While the COAS was denying any possibility of Kargil investigation, the prime minister called his Indian counterpart to improve relations. In Washington DC, when asked how long in her view the Nawaz Sharif government would continue, “Before December they will go” was Benazir Bhutto’s response. She welcomed the coup on October 12, 1999 within hours of its success.
The 2013 election results have brought Nawaz Sharif back to the PM’s House. Many analysts have been counseling and cautioning Nawaz Sharif to avoid déjà vu all over again. A cursory reading of the conditions in 1999 makes many to believe that the differences in 1999 were over the foreign or the defense policy.
This hypothesis gained coinage as the Kargil incidence happened right when Prime Minister Nawaz Sharif was making an all-out effort to improve relations with India. While the Indian prime minister was enthusiastically welcomed in Lahore, the COAS refrained from showing up. The Kargil incidence, soon after the Indian prime minister’s visit, destroyed any goodwill generated during and after his visit. Nawaz Sharif was visibly annoyed when he had to rush to Washington DC to salvage a rapidly worsening military and foreign policy disaster on the mountains in Kashmir.
The Kargil incidence, just like the prior armed or political conflicts with India, reflected the internal political dilemmas in Pakistan. The stark reality is that whenever Pakistan is in deep internal economic or political crisis, either the relations with India take a turn for the worst, or Pakistan finds itself in a war or war-like state.
In 1965, after the coerced election victory, President Ayub found himself in a perilous political crisis and the whiff of coup grew against him. The escalation of the conflict in Kashmir was a part of the strategy to regain the lost political ground. However, that did not save him for long. Similarly, the war in 1971 was essential to cover up a momentous political disaster in East Pakistan.
The army coups in Pakistan tend to develop around some contrived calamity. Gen. Ayub took over in 1958 after Khan Qayoom started a march to destroy the scheduled elections. The 1977 coup of Gen. Zia followed a deliberately designed political crisis after the elections. The Kargil incidence was part of the series of false dilemmas that crop up in Pakistan at various points to create the environs for a change at the central government.
The annoyance of the prime minister over Kargil was enough to develop a consensus for the coup within the GHQ. That conflict, not in any way, shape, or form, confers the problems were over the foreign or defense policies. The sharp differences were already there as was evident from the forced resignation of Gen. Karamat a year before the Kargil incident.

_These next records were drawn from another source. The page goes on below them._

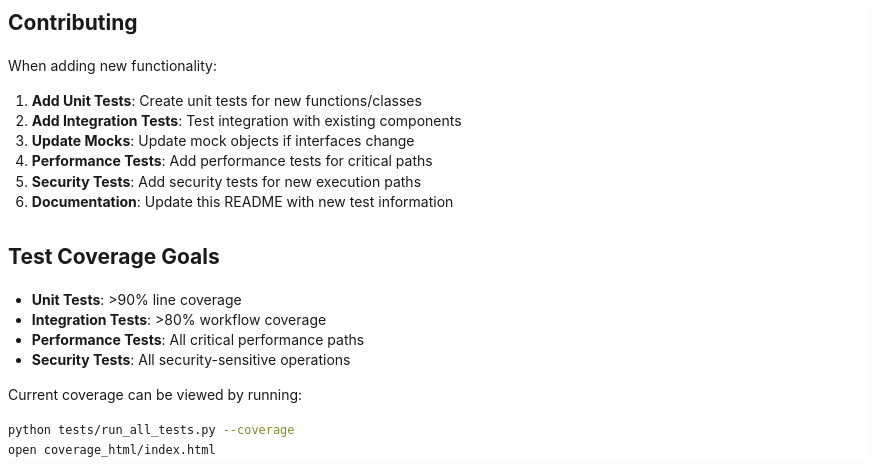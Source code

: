 ## Contributing

When adding new functionality:

1. **Add Unit Tests**: Create unit tests for new functions/classes
2. **Add Integration Tests**: Test integration with existing components
3. **Update Mocks**: Update mock objects if interfaces change
4. **Performance Tests**: Add performance tests for critical paths
5. **Security Tests**: Add security tests for new execution paths
6. **Documentation**: Update this README with new test information

## Test Coverage Goals

- **Unit Tests**: >90% line coverage
- **Integration Tests**: >80% workflow coverage
- **Performance Tests**: All critical performance paths
- **Security Tests**: All security-sensitive operations

Current coverage can be viewed by running:
```bash
python tests/run_all_tests.py --coverage
open coverage_html/index.html
```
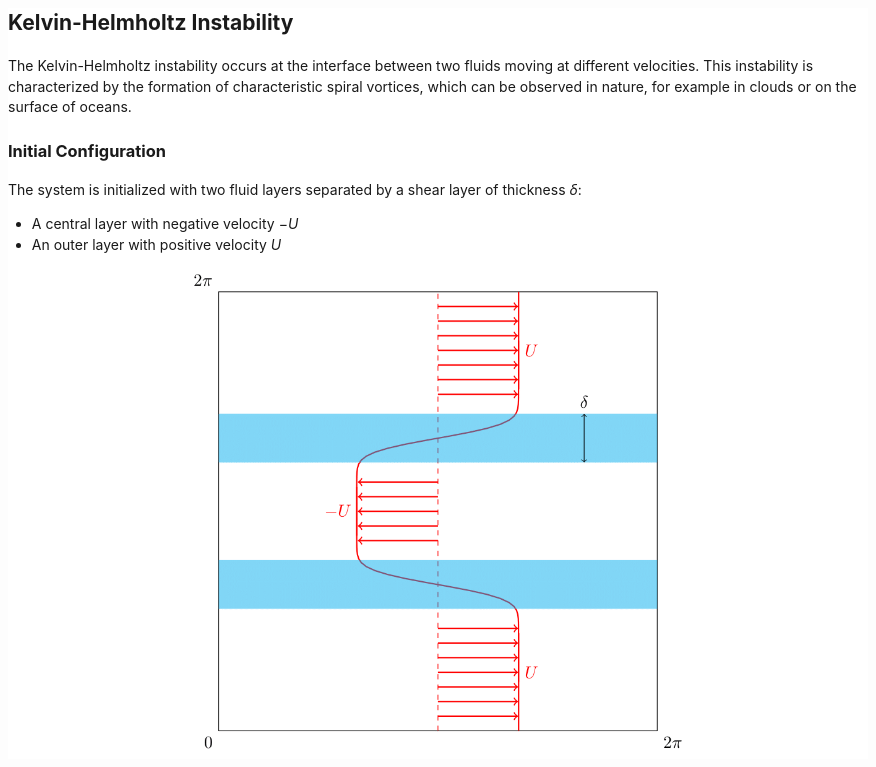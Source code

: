 ## Kelvin-Helmholtz Instability

The Kelvin-Helmholtz instability occurs at the interface between two fluids moving at different velocities. This instability is characterized by the formation of characteristic spiral vortices, which can be observed in nature, for example in clouds or on the surface of oceans.

### Initial Configuration

The system is initialized with two fluid layers separated by a shear layer of thickness $\delta$:
- A central layer with negative velocity $-U$
- An outer layer with positive velocity $U$

<div align="center">
    <img src="../image/KH_scheme.png" width="500">
</div>

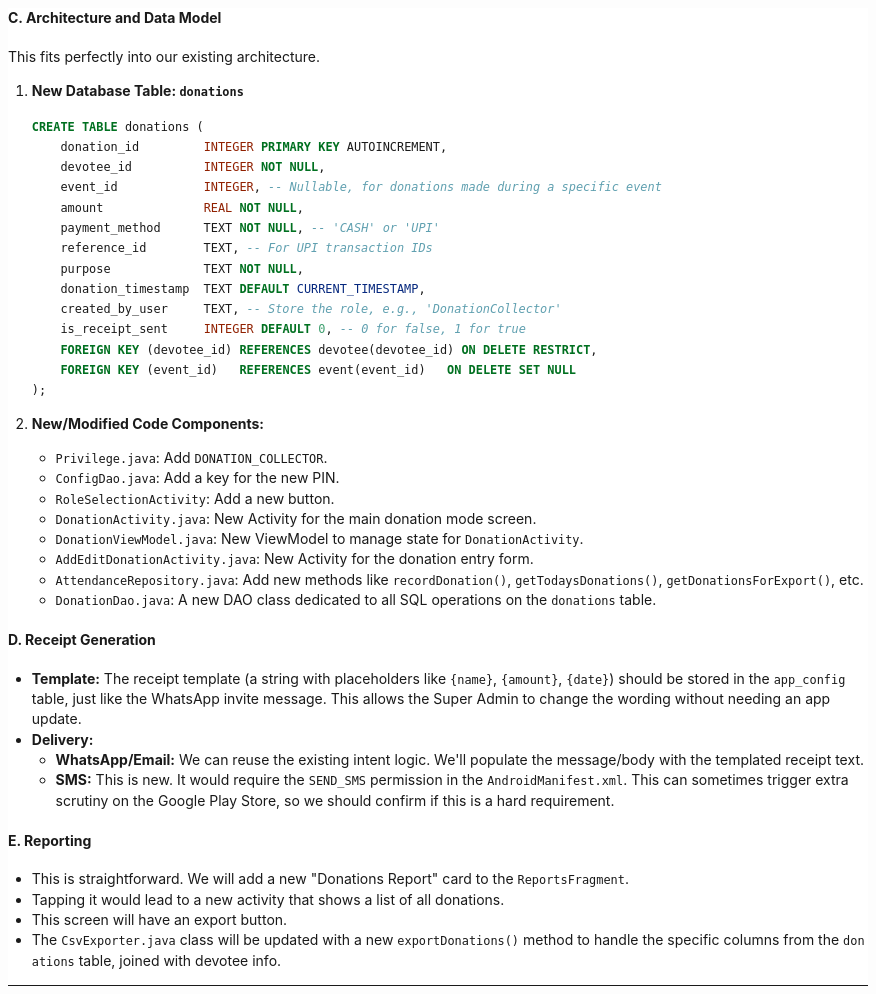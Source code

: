 #### **C. Architecture and Data Model**

This fits perfectly into our existing architecture.

1.  **New Database Table: `donations`**
    ```sql
    CREATE TABLE donations (
        donation_id         INTEGER PRIMARY KEY AUTOINCREMENT,
        devotee_id          INTEGER NOT NULL,
        event_id            INTEGER, -- Nullable, for donations made during a specific event
        amount              REAL NOT NULL,
        payment_method      TEXT NOT NULL, -- 'CASH' or 'UPI'
        reference_id        TEXT, -- For UPI transaction IDs
        purpose             TEXT NOT NULL,
        donation_timestamp  TEXT DEFAULT CURRENT_TIMESTAMP,
        created_by_user     TEXT, -- Store the role, e.g., 'DonationCollector'
        is_receipt_sent     INTEGER DEFAULT 0, -- 0 for false, 1 for true
        FOREIGN KEY (devotee_id) REFERENCES devotee(devotee_id) ON DELETE RESTRICT,
        FOREIGN KEY (event_id)   REFERENCES event(event_id)   ON DELETE SET NULL
    );
    ```

2.  **New/Modified Code Components:**
    *   `Privilege.java`: Add `DONATION_COLLECTOR`.
    *   `ConfigDao.java`: Add a key for the new PIN.
    *   `RoleSelectionActivity`: Add a new button.
    *   `DonationActivity.java`: New Activity for the main donation mode screen.
    *   `DonationViewModel.java`: New ViewModel to manage state for `DonationActivity`.
    *   `AddEditDonationActivity.java`: New Activity for the donation entry form.
    *   `AttendanceRepository.java`: Add new methods like `recordDonation()`, `getTodaysDonations()`, `getDonationsForExport()`, etc.
    *   `DonationDao.java`: A new DAO class dedicated to all SQL operations on the `donations` table.

#### **D. Receipt Generation**

*   **Template:** The receipt template (a string with placeholders like `{name}`, `{amount}`, `{date}`) should be stored in the `app_config` table, just like the WhatsApp invite message. This allows the Super Admin to change the wording without needing an app update.
*   **Delivery:**
    *   **WhatsApp/Email:** We can reuse the existing intent logic. We'll populate the message/body with the templated receipt text.
    *   **SMS:** This is new. It would require the `SEND_SMS` permission in the `AndroidManifest.xml`. This can sometimes trigger extra scrutiny on the Google Play Store, so we should confirm if this is a hard requirement.

#### **E. Reporting**

*   This is straightforward. We will add a new "Donations Report" card to the `ReportsFragment`.
*   Tapping it would lead to a new activity that shows a list of all donations.
*   This screen will have an export button.
*   The `CsvExporter.java` class will be updated with a new `exportDonations()` method to handle the specific columns from the `donations` table, joined with devotee info.

---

The Kargil incidence was the public face of developing consensus for the coup within the officers and had nothing to do with differences over foreign or defense policies. Historically, all Pakistani political parties and the GHQ agree over the vital foreign and defense policy goals. Often even the priorities are identical too.
Kargil strengthened the view that relations with India are a separating line. However, looking at the history, all the army ruled governments worked to improve relations with India. It is an erroneous assumption that the usually sour relations between the civilian governments and the GHQ are over these two policies. The abstract fear of India did influence the army before the 80s. Presently, the manipulation of the public opinion has ensured that the Army will maintain its pivotal position in the Pakistani politics, even after extensive relations with India are established.
Disconnect between the civilian governments and the Army brass is primarily on the style of governance. The army, over the last several decades, has developed a sense of entitlements and the Generals find it difficult to stay away from the daily operations of civilian administration by the civilian representative. The elected governments often reach the PM’s House after several years of bitter political struggle. They have to appease their followers, assembly members, and make deals with the other power brokers. While the leaders attempt to maintain their political base, the nagging criticism of the state functioning over trivial issues from both the military and the civilian bureaucracy linger.
The hammering and the constant nagging of the outgoing People’s Party government over the internal issues from the military bureaucracy turned it into an ineffective government. President Zardari and his prime ministers had given up all pretenses of control of the foreign and defense policy very early on in their administration. The attempt to recover some ground through the Kerry-Lugar Bill designed with the help of former ambassador to the US, Hussein Haqqani, also backfired on the PPP government.
The new administration of Nawaz Sharif will again face the similar issues. Mr Sharif, though with a comfortable majority, still faces a daunting task to keep the military and civilian bureaucracy at bay. The irritable army-civilian relations will continue. The international support that he already enjoys is wider than the PPP administration ever had a chance to develop. That gives him an edge and many eyes would be on Sharif’s admin on how it copes with the meddling and the micro management of Islamabad from the offices in Rawalpindi.